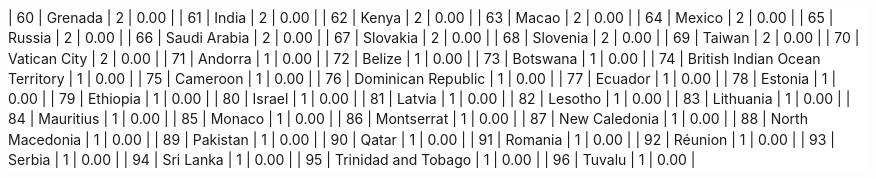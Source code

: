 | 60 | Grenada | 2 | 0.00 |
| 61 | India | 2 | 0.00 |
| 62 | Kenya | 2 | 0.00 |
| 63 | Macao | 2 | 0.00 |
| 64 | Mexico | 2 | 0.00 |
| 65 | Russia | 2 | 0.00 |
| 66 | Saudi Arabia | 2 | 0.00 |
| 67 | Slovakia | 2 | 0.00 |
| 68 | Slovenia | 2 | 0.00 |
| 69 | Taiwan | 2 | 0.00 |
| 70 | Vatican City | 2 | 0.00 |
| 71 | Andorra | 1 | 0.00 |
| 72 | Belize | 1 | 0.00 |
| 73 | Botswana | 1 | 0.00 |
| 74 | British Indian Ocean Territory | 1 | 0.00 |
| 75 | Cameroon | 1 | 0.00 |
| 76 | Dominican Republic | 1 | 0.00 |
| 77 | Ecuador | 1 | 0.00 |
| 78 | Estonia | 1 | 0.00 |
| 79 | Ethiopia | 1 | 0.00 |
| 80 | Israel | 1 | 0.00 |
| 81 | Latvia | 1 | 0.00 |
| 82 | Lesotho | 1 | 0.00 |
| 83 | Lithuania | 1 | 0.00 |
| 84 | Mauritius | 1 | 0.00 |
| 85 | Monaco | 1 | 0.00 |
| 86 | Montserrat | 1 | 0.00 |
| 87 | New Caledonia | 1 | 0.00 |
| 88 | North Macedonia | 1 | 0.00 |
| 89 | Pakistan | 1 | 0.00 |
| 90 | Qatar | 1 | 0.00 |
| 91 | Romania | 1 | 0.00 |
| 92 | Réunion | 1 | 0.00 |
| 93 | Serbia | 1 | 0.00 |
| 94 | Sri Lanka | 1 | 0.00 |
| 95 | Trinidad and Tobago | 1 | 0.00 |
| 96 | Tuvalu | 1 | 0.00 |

________________________________________

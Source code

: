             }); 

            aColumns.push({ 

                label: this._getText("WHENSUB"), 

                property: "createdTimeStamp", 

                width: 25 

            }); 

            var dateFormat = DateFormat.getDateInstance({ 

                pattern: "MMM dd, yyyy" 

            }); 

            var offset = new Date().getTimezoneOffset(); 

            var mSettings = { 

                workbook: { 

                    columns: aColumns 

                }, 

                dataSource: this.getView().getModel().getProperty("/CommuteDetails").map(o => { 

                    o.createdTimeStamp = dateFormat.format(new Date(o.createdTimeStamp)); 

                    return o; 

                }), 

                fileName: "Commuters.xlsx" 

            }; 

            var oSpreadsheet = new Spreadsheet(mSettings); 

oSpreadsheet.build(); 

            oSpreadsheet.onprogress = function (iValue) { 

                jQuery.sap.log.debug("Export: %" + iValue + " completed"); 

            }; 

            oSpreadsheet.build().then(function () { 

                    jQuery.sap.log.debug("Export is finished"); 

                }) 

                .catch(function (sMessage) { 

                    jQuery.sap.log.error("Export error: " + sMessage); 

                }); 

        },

________________________________________

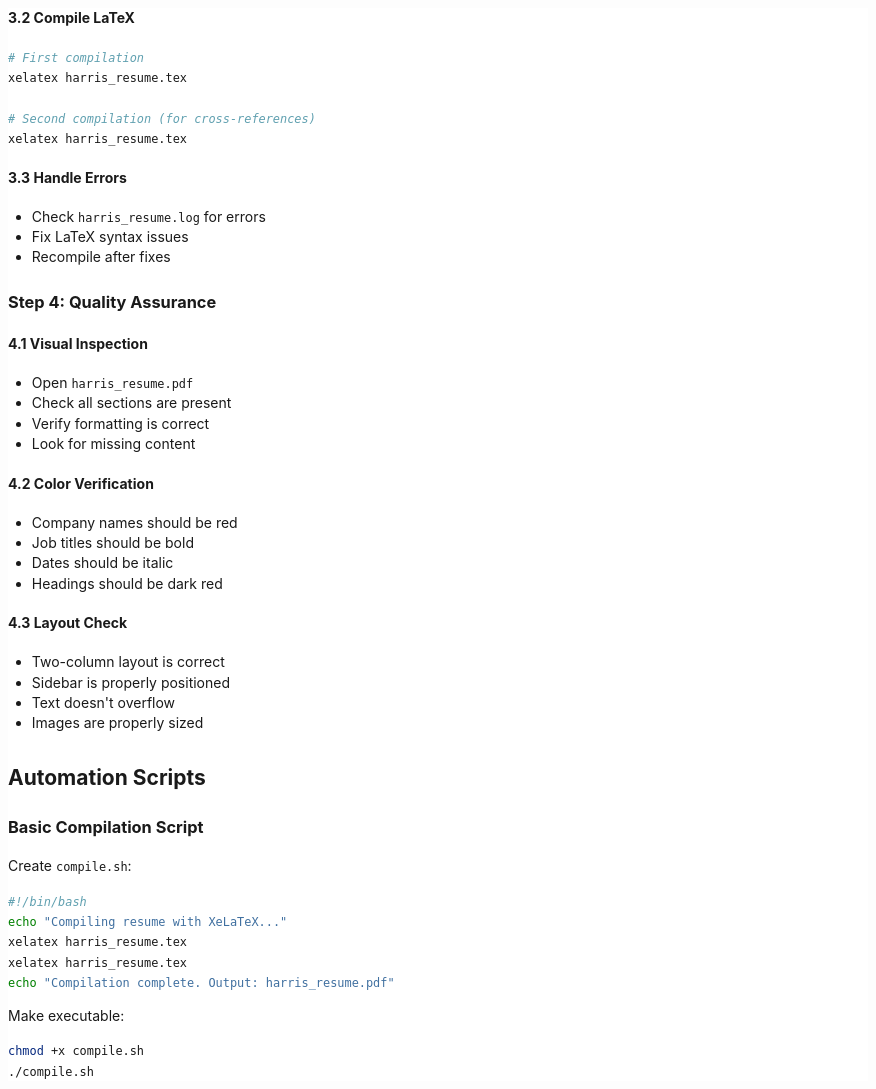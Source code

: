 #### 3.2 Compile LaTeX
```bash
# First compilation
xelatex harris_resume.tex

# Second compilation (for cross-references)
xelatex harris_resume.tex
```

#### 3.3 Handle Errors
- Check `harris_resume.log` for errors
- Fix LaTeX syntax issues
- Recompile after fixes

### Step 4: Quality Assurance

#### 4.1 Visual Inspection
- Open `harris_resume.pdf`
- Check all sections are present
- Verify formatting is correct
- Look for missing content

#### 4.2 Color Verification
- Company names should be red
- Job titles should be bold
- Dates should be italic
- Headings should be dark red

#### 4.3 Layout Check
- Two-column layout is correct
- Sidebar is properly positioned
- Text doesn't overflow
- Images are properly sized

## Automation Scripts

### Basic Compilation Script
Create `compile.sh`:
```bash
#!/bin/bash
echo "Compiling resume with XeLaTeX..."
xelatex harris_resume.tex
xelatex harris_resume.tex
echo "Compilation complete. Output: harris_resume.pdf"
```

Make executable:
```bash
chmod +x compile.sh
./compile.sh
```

________________________________________

--- Requirement ---
Line count for the word "properly": work out how many lines of the data above include it, and reply with that number alone.

--- Solution for this task ---
2